BEGIN Exercise input

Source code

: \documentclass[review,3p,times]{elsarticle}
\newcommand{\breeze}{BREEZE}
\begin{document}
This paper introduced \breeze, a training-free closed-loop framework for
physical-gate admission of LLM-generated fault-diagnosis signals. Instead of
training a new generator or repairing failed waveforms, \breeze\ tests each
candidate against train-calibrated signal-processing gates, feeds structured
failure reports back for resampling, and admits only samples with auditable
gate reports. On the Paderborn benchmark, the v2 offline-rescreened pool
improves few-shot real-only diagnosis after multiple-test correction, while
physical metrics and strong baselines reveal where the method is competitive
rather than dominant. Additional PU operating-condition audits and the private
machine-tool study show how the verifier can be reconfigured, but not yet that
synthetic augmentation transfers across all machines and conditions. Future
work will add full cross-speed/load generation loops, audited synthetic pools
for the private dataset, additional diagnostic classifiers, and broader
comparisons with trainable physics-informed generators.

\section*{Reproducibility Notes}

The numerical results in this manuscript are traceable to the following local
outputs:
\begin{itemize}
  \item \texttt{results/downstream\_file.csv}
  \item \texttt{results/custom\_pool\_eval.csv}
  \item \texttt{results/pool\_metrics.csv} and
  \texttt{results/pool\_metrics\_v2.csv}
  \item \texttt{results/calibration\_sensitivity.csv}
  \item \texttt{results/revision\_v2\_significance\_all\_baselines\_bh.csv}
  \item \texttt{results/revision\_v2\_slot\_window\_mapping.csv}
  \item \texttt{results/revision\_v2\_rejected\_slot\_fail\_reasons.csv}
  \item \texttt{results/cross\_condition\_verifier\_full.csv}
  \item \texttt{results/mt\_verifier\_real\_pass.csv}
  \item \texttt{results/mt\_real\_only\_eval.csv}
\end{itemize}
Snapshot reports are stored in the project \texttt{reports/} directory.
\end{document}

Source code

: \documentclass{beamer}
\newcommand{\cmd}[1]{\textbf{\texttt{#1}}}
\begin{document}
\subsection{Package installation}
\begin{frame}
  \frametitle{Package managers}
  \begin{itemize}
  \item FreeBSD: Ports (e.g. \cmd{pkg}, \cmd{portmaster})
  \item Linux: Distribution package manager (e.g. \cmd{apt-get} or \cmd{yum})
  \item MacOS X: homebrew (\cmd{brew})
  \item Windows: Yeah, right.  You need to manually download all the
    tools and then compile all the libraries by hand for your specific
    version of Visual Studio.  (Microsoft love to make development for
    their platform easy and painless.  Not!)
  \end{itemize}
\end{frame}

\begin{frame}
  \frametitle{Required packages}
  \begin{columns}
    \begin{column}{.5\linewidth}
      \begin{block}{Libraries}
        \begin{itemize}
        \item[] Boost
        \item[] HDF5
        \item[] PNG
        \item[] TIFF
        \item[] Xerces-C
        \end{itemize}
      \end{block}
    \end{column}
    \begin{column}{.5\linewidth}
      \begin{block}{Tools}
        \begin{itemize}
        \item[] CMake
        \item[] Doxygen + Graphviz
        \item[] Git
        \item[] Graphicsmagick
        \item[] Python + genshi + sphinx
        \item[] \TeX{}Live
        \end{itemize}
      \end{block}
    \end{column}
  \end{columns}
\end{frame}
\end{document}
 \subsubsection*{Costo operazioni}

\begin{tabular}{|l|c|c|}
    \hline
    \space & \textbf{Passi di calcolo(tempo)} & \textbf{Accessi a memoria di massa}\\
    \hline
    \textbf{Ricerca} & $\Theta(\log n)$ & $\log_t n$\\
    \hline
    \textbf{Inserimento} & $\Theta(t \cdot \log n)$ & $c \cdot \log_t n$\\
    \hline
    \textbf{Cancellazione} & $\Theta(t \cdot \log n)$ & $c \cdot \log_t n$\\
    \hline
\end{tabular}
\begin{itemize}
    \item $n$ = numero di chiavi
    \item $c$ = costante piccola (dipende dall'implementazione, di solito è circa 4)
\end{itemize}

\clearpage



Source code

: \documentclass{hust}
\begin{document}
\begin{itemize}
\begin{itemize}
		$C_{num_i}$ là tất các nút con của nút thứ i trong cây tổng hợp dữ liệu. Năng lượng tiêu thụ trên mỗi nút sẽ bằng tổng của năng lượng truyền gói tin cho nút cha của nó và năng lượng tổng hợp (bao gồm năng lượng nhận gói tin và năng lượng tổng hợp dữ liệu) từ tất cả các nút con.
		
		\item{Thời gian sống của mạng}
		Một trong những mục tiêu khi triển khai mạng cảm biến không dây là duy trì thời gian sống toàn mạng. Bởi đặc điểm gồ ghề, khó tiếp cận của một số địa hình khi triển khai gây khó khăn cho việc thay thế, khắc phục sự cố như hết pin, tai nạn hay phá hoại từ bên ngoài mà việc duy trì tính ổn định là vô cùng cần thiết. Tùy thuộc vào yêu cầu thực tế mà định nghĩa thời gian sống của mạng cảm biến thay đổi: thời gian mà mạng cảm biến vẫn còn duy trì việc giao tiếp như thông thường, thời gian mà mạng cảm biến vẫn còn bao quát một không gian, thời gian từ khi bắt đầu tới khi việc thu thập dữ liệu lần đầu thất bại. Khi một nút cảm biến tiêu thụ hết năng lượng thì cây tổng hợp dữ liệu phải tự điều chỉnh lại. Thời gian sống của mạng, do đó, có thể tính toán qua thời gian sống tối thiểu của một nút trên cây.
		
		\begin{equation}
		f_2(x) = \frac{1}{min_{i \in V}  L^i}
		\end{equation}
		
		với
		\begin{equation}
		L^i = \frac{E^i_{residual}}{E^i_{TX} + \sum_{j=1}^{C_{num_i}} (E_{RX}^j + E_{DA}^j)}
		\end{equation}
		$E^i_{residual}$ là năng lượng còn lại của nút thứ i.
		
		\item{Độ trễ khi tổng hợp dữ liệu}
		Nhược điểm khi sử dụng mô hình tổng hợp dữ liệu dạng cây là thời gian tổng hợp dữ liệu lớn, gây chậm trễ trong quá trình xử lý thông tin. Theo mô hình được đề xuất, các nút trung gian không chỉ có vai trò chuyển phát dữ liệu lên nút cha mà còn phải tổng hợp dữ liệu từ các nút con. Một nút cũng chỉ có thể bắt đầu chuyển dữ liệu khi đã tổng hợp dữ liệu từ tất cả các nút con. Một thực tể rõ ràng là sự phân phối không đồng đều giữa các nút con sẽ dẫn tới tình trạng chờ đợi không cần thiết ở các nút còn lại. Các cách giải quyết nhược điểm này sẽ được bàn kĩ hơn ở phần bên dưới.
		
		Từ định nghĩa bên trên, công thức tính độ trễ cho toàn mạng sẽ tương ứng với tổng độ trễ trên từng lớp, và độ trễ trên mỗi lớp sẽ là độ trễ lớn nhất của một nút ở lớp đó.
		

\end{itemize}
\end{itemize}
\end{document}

END Exercise input

## Assignment
Retype all the material above precisely, with no line left out.

## Response to the exercise
Source code

: \documentclass[review,3p,times]{elsarticle}
\newcommand{\breeze}{BREEZE}
\begin{document}
This paper introduced \breeze, a training-free closed-loop framework for
physical-gate admission of LLM-generated fault-diagnosis signals. Instead of
training a new generator or repairing failed waveforms, \breeze\ tests each
candidate against train-calibrated signal-processing gates, feeds structured
failure reports back for resampling, and admits only samples with auditable
gate reports. On the Paderborn benchmark, the v2 offline-rescreened pool
improves few-shot real-only diagnosis after multiple-test correction, while
physical metrics and strong baselines reveal where the method is competitive
rather than dominant. Additional PU operating-condition audits and the private
machine-tool study show how the verifier can be reconfigured, but not yet that
synthetic augmentation transfers across all machines and conditions. Future
work will add full cross-speed/load generation loops, audited synthetic pools
for the private dataset, additional diagnostic classifiers, and broader
comparisons with trainable physics-informed generators.

\section*{Reproducibility Notes}

The numerical results in this manuscript are traceable to the following local
outputs:
\begin{itemize}
  \item \texttt{results/downstream\_file.csv}
  \item \texttt{results/custom\_pool\_eval.csv}
  \item \texttt{results/pool\_metrics.csv} and
  \texttt{results/pool\_metrics\_v2.csv}
  \item \texttt{results/calibration\_sensitivity.csv}
  \item \texttt{results/revision\_v2\_significance\_all\_baselines\_bh.csv}
  \item \texttt{results/revision\_v2\_slot\_window\_mapping.csv}
  \item \texttt{results/revision\_v2\_rejected\_slot\_fail\_reasons.csv}
  \item \texttt{results/cross\_condition\_verifier\_full.csv}
  \item \texttt{results/mt\_verifier\_real\_pass.csv}
  \item \texttt{results/mt\_real\_only\_eval.csv}
\end{itemize}
Snapshot reports are stored in the project \texttt{reports/} directory.
\end{document}

Source code

: \documentclass{beamer}
\newcommand{\cmd}[1]{\textbf{\texttt{#1}}}
\begin{document}
\subsection{Package installation}
\begin{frame}
  \frametitle{Package managers}
  \begin{itemize}
  \item FreeBSD: Ports (e.g. \cmd{pkg}, \cmd{portmaster})
  \item Linux: Distribution package manager (e.g. \cmd{apt-get} or \cmd{yum})
  \item MacOS X: homebrew (\cmd{brew})
  \item Windows: Yeah, right.  You need to manually download all the
    tools and then compile all the libraries by hand for your specific
    version of Visual Studio.  (Microsoft love to make development for
    their platform easy and painless.  Not!)
  \end{itemize}
\end{frame}

\begin{frame}
  \frametitle{Required packages}
  \begin{columns}
    \begin{column}{.5\linewidth}
      \begin{block}{Libraries}
        \begin{itemize}
        \item[] Boost
        \item[] HDF5
        \item[] PNG
        \item[] TIFF
        \item[] Xerces-C
        \end{itemize}
      \end{block}
    \end{column}
    \begin{column}{.5\linewidth}
      \begin{block}{Tools}
        \begin{itemize}
        \item[] CMake
        \item[] Doxygen + Graphviz
        \item[] Git
        \item[] Graphicsmagick
        \item[] Python + genshi + sphinx
        \item[] \TeX{}Live
        \end{itemize}
      \end{block}
    \end{column}
  \end{columns}
\end{frame}
\end{document}
 \subsubsection*{Costo operazioni}

\begin{tabular}{|l|c|c|}
    \hline
    \space & \textbf{Passi di calcolo(tempo)} & \textbf{Accessi a memoria di massa}\\
    \hline
    \textbf{Ricerca} & $\Theta(\log n)$ & $\log_t n$\\
    \hline
    \textbf{Inserimento} & $\Theta(t \cdot \log n)$ & $c \cdot \log_t n$\\
    \hline
    \textbf{Cancellazione} & $\Theta(t \cdot \log n)$ & $c \cdot \log_t n$\\
    \hline
\end{tabular}
\begin{itemize}
    \item $n$ = numero di chiavi
    \item $c$ = costante piccola (dipende dall'implementazione, di solito è circa 4)
\end{itemize}

\clearpage



Source code

: \documentclass{hust}
\begin{document}
\begin{itemize}
\begin{itemize}
		$C_{num_i}$ là tất các nút con của nút thứ i trong cây tổng hợp dữ liệu. Năng lượng tiêu thụ trên mỗi nút sẽ bằng tổng của năng lượng truyền gói tin cho nút cha của nó và năng lượng tổng hợp (bao gồm năng lượng nhận gói tin và năng lượng tổng hợp dữ liệu) từ tất cả các nút con.
		
		\item{Thời gian sống của mạng}
		Một trong những mục tiêu khi triển khai mạng cảm biến không dây là duy trì thời gian sống toàn mạng. Bởi đặc điểm gồ ghề, khó tiếp cận của một số địa hình khi triển khai gây khó khăn cho việc thay thế, khắc phục sự cố như hết pin, tai nạn hay phá hoại từ bên ngoài mà việc duy trì tính ổn định là vô cùng cần thiết. Tùy thuộc vào yêu cầu thực tế mà định nghĩa thời gian sống của mạng cảm biến thay đổi: thời gian mà mạng cảm biến vẫn còn duy trì việc giao tiếp như thông thường, thời gian mà mạng cảm biến vẫn còn bao quát một không gian, thời gian từ khi bắt đầu tới khi việc thu thập dữ liệu lần đầu thất bại. Khi một nút cảm biến tiêu thụ hết năng lượng thì cây tổng hợp dữ liệu phải tự điều chỉnh lại. Thời gian sống của mạng, do đó, có thể tính toán qua thời gian sống tối thiểu của một nút trên cây.
		
		\begin{equation}
		f_2(x) = \frac{1}{min_{i \in V}  L^i}
		\end{equation}
		
		với
		\begin{equation}
		L^i = \frac{E^i_{residual}}{E^i_{TX} + \sum_{j=1}^{C_{num_i}} (E_{RX}^j + E_{DA}^j)}
		\end{equation}
		$E^i_{residual}$ là năng lượng còn lại của nút thứ i.
		
		\item{Độ trễ khi tổng hợp dữ liệu}
		Nhược điểm khi sử dụng mô hình tổng hợp dữ liệu dạng cây là thời gian tổng hợp dữ liệu lớn, gây chậm trễ trong quá trình xử lý thông tin. Theo mô hình được đề xuất, các nút trung gian không chỉ có vai trò chuyển phát dữ liệu lên nút cha mà còn phải tổng hợp dữ liệu từ các nút con. Một nút cũng chỉ có thể bắt đầu chuyển dữ liệu khi đã tổng hợp dữ liệu từ tất cả các nút con. Một thực tể rõ ràng là sự phân phối không đồng đều giữa các nút con sẽ dẫn tới tình trạng chờ đợi không cần thiết ở các nút còn lại. Các cách giải quyết nhược điểm này sẽ được bàn kĩ hơn ở phần bên dưới.
		
		Từ định nghĩa bên trên, công thức tính độ trễ cho toàn mạng sẽ tương ứng với tổng độ trễ trên từng lớp, và độ trễ trên mỗi lớp sẽ là độ trễ lớn nhất của một nút ở lớp đó.
		

\end{itemize}
\end{itemize}
\end{document}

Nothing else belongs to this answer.